EM Currencies May See Futher Declines on Fed, Rising U.S. Bond Yields
(Bloomberg) -- Emerging-market currencies may see further declines after the Federal Reserve signaled interest-rate hikes could be more aggressive than expected, eroding the allure of riskier assets.
MSCI Inc.’s gauge of developing currencies slipped 0.3%, its biggest drop in three weeks, after earlier dropping as much as 0.4%. The 10-year Treasury yield briefly topped 1.75%, approaching its 2021 high during early U.S. day trading.
Minutes from the Fed’s December meeting showed policy makers were considering tightening policy earlier than anticipated and weighing steps to shrink its balance sheet. Concerns about a resurgent dollar, accelerating inflation and the latest Covid-19 variant were already weighing on sentiment toward emerging markets.
Rapidly rising Treasury yields “make EM assets less appealing,” said Piotr Matys, a senior currency strategist at InTouch Capital Markets Ltd. in London. “EM currencies whose central banks haven’t started raising interest rates or their rates are still negative in real terms could be particularly vulnerable.”
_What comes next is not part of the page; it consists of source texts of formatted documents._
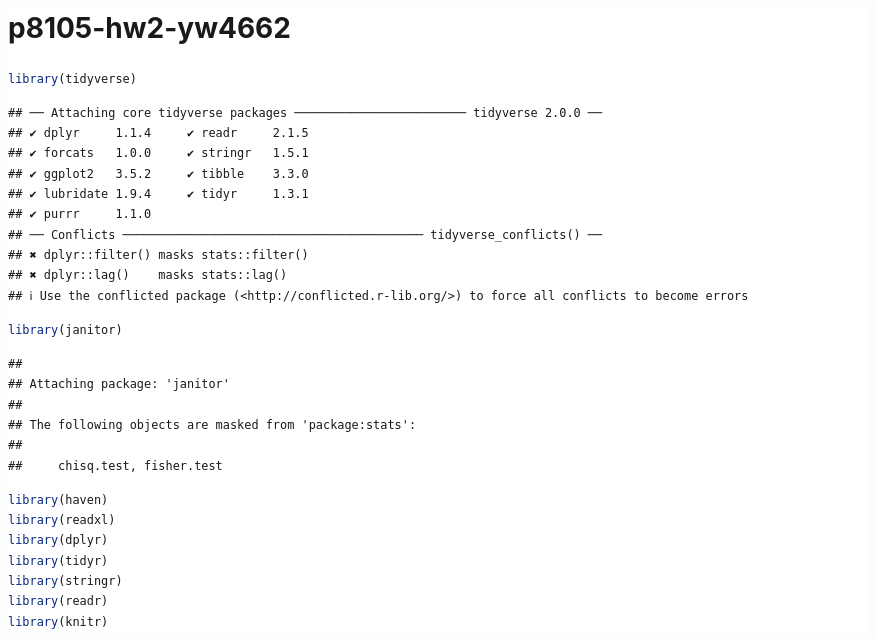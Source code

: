 p8105-hw2-yw4662
================

``` r
library(tidyverse)
```

    ## ── Attaching core tidyverse packages ──────────────────────── tidyverse 2.0.0 ──
    ## ✔ dplyr     1.1.4     ✔ readr     2.1.5
    ## ✔ forcats   1.0.0     ✔ stringr   1.5.1
    ## ✔ ggplot2   3.5.2     ✔ tibble    3.3.0
    ## ✔ lubridate 1.9.4     ✔ tidyr     1.3.1
    ## ✔ purrr     1.1.0     
    ## ── Conflicts ────────────────────────────────────────── tidyverse_conflicts() ──
    ## ✖ dplyr::filter() masks stats::filter()
    ## ✖ dplyr::lag()    masks stats::lag()
    ## ℹ Use the conflicted package (<http://conflicted.r-lib.org/>) to force all conflicts to become errors

``` r
library(janitor)
```

    ## 
    ## Attaching package: 'janitor'
    ## 
    ## The following objects are masked from 'package:stats':
    ## 
    ##     chisq.test, fisher.test

``` r
library(haven)
library(readxl)
library(dplyr)
library(tidyr)
library(stringr)
library(readr)
library(knitr)
```
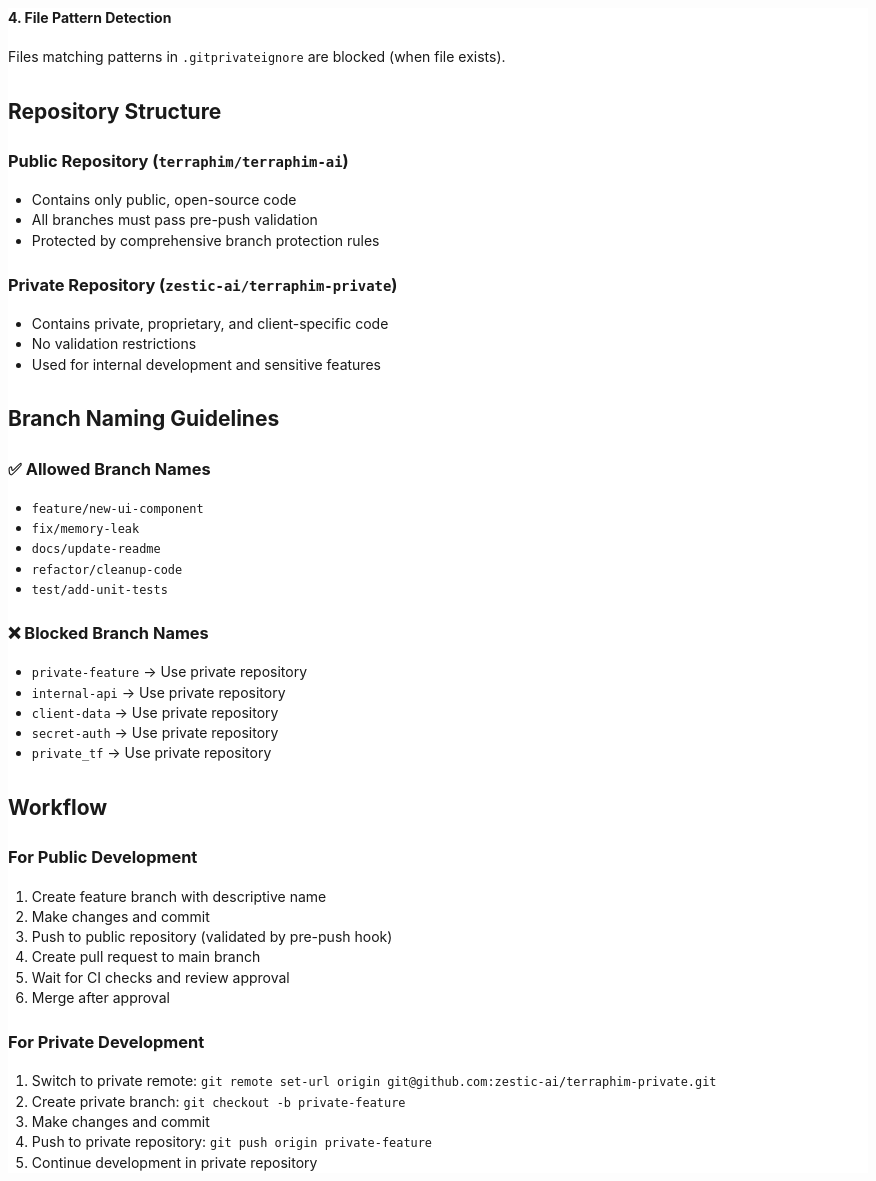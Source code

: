 #### 4. File Pattern Detection
Files matching patterns in `.gitprivateignore` are blocked (when file exists).

## Repository Structure

### Public Repository (`terraphim/terraphim-ai`)
- Contains only public, open-source code
- All branches must pass pre-push validation
- Protected by comprehensive branch protection rules

### Private Repository (`zestic-ai/terraphim-private`)
- Contains private, proprietary, and client-specific code
- No validation restrictions
- Used for internal development and sensitive features

## Branch Naming Guidelines

### ✅ Allowed Branch Names
- `feature/new-ui-component`
- `fix/memory-leak`
- `docs/update-readme`
- `refactor/cleanup-code`
- `test/add-unit-tests`

### ❌ Blocked Branch Names
- `private-feature` → Use private repository
- `internal-api` → Use private repository
- `client-data` → Use private repository
- `secret-auth` → Use private repository
- `private_tf` → Use private repository

## Workflow

### For Public Development
1. Create feature branch with descriptive name
2. Make changes and commit
3. Push to public repository (validated by pre-push hook)
4. Create pull request to main branch
5. Wait for CI checks and review approval
6. Merge after approval

### For Private Development
1. Switch to private remote: `git remote set-url origin git@github.com:zestic-ai/terraphim-private.git`
2. Create private branch: `git checkout -b private-feature`
3. Make changes and commit
4. Push to private repository: `git push origin private-feature`
5. Continue development in private repository
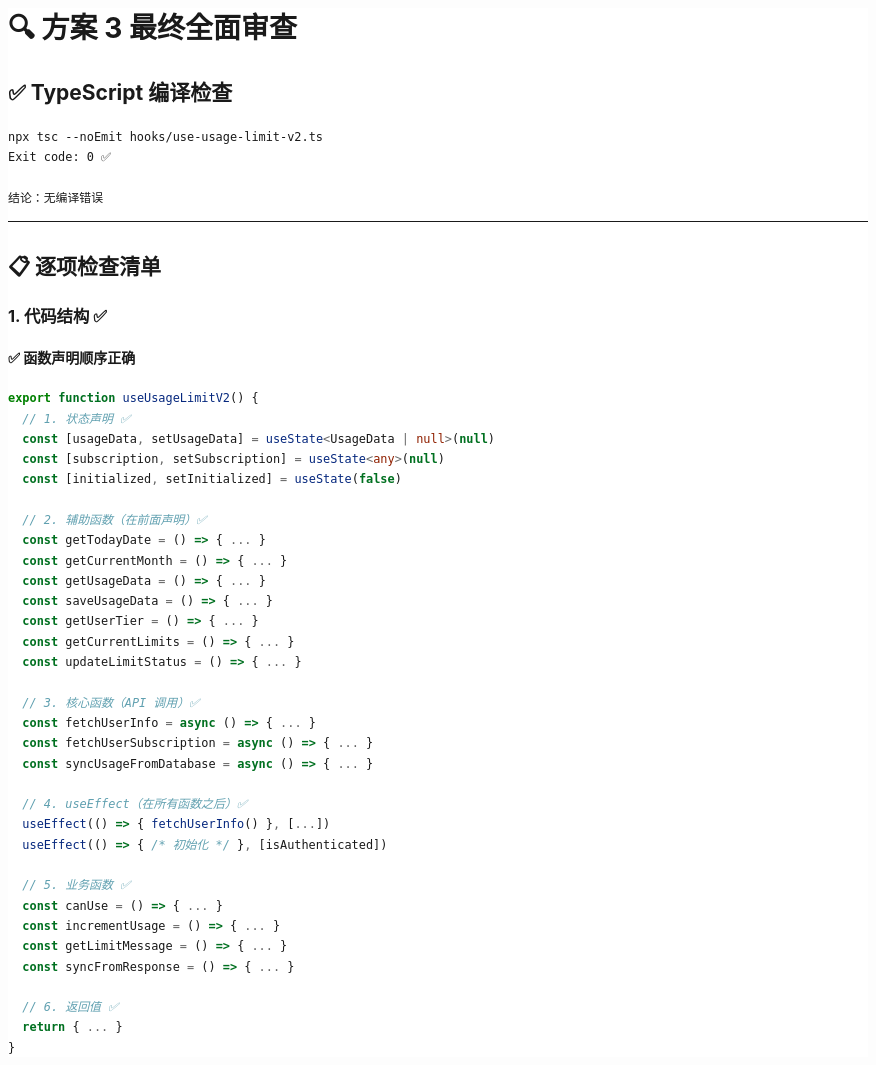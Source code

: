 # 🔍 方案 3 最终全面审查

## ✅ TypeScript 编译检查

```
npx tsc --noEmit hooks/use-usage-limit-v2.ts
Exit code: 0 ✅

结论：无编译错误
```

---

## 📋 逐项检查清单

### 1. 代码结构 ✅

#### ✅ 函数声明顺序正确
```typescript
export function useUsageLimitV2() {
  // 1. 状态声明 ✅
  const [usageData, setUsageData] = useState<UsageData | null>(null)
  const [subscription, setSubscription] = useState<any>(null)
  const [initialized, setInitialized] = useState(false)
  
  // 2. 辅助函数（在前面声明）✅
  const getTodayDate = () => { ... }
  const getCurrentMonth = () => { ... }
  const getUsageData = () => { ... }
  const saveUsageData = () => { ... }
  const getUserTier = () => { ... }
  const getCurrentLimits = () => { ... }
  const updateLimitStatus = () => { ... }
  
  // 3. 核心函数（API 调用）✅
  const fetchUserInfo = async () => { ... }
  const fetchUserSubscription = async () => { ... }
  const syncUsageFromDatabase = async () => { ... }
  
  // 4. useEffect（在所有函数之后）✅
  useEffect(() => { fetchUserInfo() }, [...])
  useEffect(() => { /* 初始化 */ }, [isAuthenticated])
  
  // 5. 业务函数 ✅
  const canUse = () => { ... }
  const incrementUsage = () => { ... }
  const getLimitMessage = () => { ... }
  const syncFromResponse = () => { ... }
  
  // 6. 返回值 ✅
  return { ... }
}
```
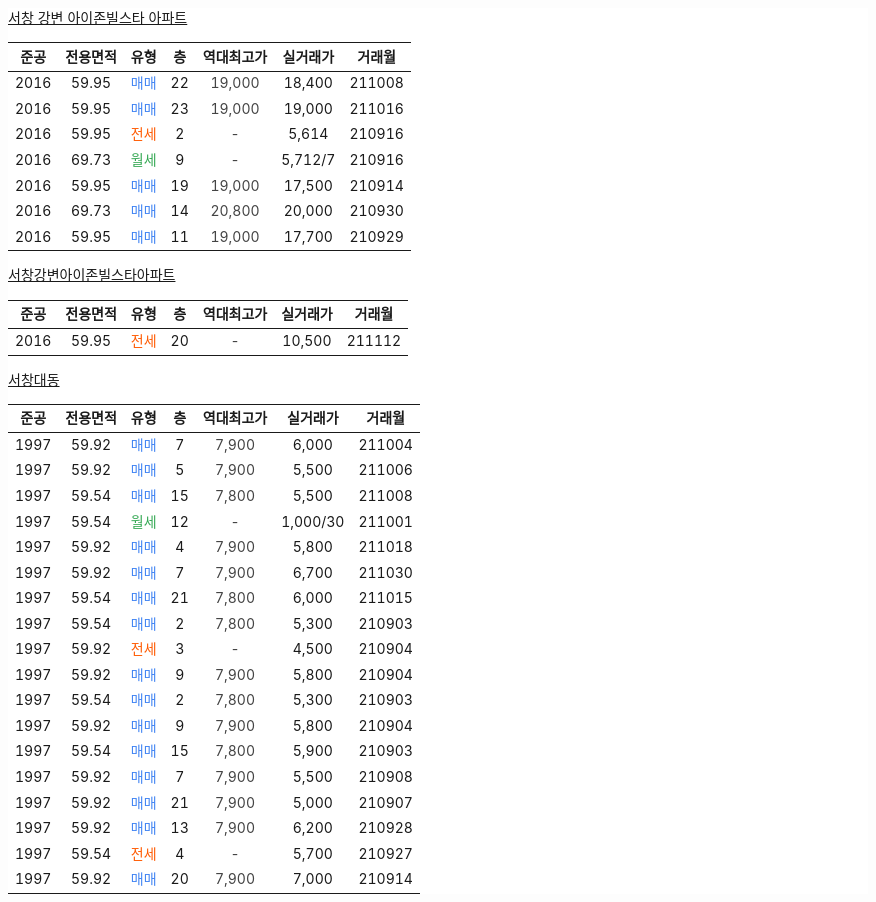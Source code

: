 [서창 강변 아이존빌스타 아파트](https://search.naver.com/search.naver?query=%EA%B2%BD%EC%83%81%EB%82%A8%EB%8F%84+%EC%96%91%EC%82%B0%EC%8B%9C+%EC%86%8C%EC%A3%BC%EB%8F%99+%EC%84%9C%EC%B0%BD+%EA%B0%95%EB%B3%80+%EC%95%84%EC%9D%B4%EC%A1%B4%EB%B9%8C%EC%8A%A4%ED%83%80+%EC%95%84%ED%8C%8C%ED%8A%B8)

|준공|전용면적|유형|층|역대최고가|실거래가|거래월|
|:---:|:---:|:---:|:---:|:---:|:---:|:---:|
|2016|59.95|<span style="color:#4285f3">매매</span>|22|<span style="color:#444444">19,000</span>|18,400|211008|
|2016|59.95|<span style="color:#4285f3">매매</span>|23|<span style="color:#444444">19,000</span>|19,000|211016|
|2016|59.95|<span style="color:#ff5a00">전세</span>|2|<span style="color:#444444">-</span>|5,614|210916|
|2016|69.73|<span style="color:#34a853">월세</span>|9|<span style="color:#444444">-</span>|5,712/7|210916|
|2016|59.95|<span style="color:#4285f3">매매</span>|19|<span style="color:#444444">19,000</span>|17,500|210914|
|2016|69.73|<span style="color:#4285f3">매매</span>|14|<span style="color:#444444">20,800</span>|20,000|210930|
|2016|59.95|<span style="color:#4285f3">매매</span>|11|<span style="color:#444444">19,000</span>|17,700|210929|

[서창강변아이존빌스타아파트](https://search.naver.com/search.naver?query=%EA%B2%BD%EC%83%81%EB%82%A8%EB%8F%84+%EC%96%91%EC%82%B0%EC%8B%9C+%EC%86%8C%EC%A3%BC%EB%8F%99+%EC%84%9C%EC%B0%BD%EA%B0%95%EB%B3%80%EC%95%84%EC%9D%B4%EC%A1%B4%EB%B9%8C%EC%8A%A4%ED%83%80%EC%95%84%ED%8C%8C%ED%8A%B8)

|준공|전용면적|유형|층|역대최고가|실거래가|거래월|
|:---:|:---:|:---:|:---:|:---:|:---:|:---:|
|2016|59.95|<span style="color:#ff5a00">전세</span>|20|<span style="color:#444444">-</span>|10,500|211112|

[서창대동](https://search.naver.com/search.naver?query=%EA%B2%BD%EC%83%81%EB%82%A8%EB%8F%84+%EC%96%91%EC%82%B0%EC%8B%9C+%EC%86%8C%EC%A3%BC%EB%8F%99+%EC%84%9C%EC%B0%BD%EB%8C%80%EB%8F%99)

|준공|전용면적|유형|층|역대최고가|실거래가|거래월|
|:---:|:---:|:---:|:---:|:---:|:---:|:---:|
|1997|59.92|<span style="color:#4285f3">매매</span>|7|<span style="color:#444444">7,900</span>|6,000|211004|
|1997|59.92|<span style="color:#4285f3">매매</span>|5|<span style="color:#444444">7,900</span>|5,500|211006|
|1997|59.54|<span style="color:#4285f3">매매</span>|15|<span style="color:#444444">7,800</span>|5,500|211008|
|1997|59.54|<span style="color:#34a853">월세</span>|12|<span style="color:#444444">-</span>|1,000/30|211001|
|1997|59.92|<span style="color:#4285f3">매매</span>|4|<span style="color:#444444">7,900</span>|5,800|211018|
|1997|59.92|<span style="color:#4285f3">매매</span>|7|<span style="color:#444444">7,900</span>|6,700|211030|
|1997|59.54|<span style="color:#4285f3">매매</span>|21|<span style="color:#444444">7,800</span>|6,000|211015|
|1997|59.54|<span style="color:#4285f3">매매</span>|2|<span style="color:#444444">7,800</span>|5,300|210903|
|1997|59.92|<span style="color:#ff5a00">전세</span>|3|<span style="color:#444444">-</span>|4,500|210904|
|1997|59.92|<span style="color:#4285f3">매매</span>|9|<span style="color:#444444">7,900</span>|5,800|210904|
|1997|59.54|<span style="color:#4285f3">매매</span>|2|<span style="color:#444444">7,800</span>|5,300|210903|
|1997|59.92|<span style="color:#4285f3">매매</span>|9|<span style="color:#444444">7,900</span>|5,800|210904|
|1997|59.54|<span style="color:#4285f3">매매</span>|15|<span style="color:#444444">7,800</span>|5,900|210903|
|1997|59.92|<span style="color:#4285f3">매매</span>|7|<span style="color:#444444">7,900</span>|5,500|210908|
|1997|59.92|<span style="color:#4285f3">매매</span>|21|<span style="color:#444444">7,900</span>|5,000|210907|
|1997|59.92|<span style="color:#4285f3">매매</span>|13|<span style="color:#444444">7,900</span>|6,200|210928|
|1997|59.54|<span style="color:#ff5a00">전세</span>|4|<span style="color:#444444">-</span>|5,700|210927|
|1997|59.92|<span style="color:#4285f3">매매</span>|20|<span style="color:#444444">7,900</span>|7,000|210914|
The Turkish lira, Thai baht and Malaysian Ringgit were among the biggest losers on Thursday. Still, the market’s risk aversion ebbed during the U.S. trading day, with the South African rand, Russian ruble and Brazilian real advancing the most against the dollar.
“The adjustment will end eventually, and most emerging markets have already started hiking rates,” said Cristian Maggio, the head of portfolio strategy at TD Securities. “I expect the market to find an equilibrium point and after the first one to two hikes from the Fed, we may see EM FX return to a stronger performance.”
MSCI’s index of developing-nation stocks fell 0.5%, adding to a 1% drop from Wednesday.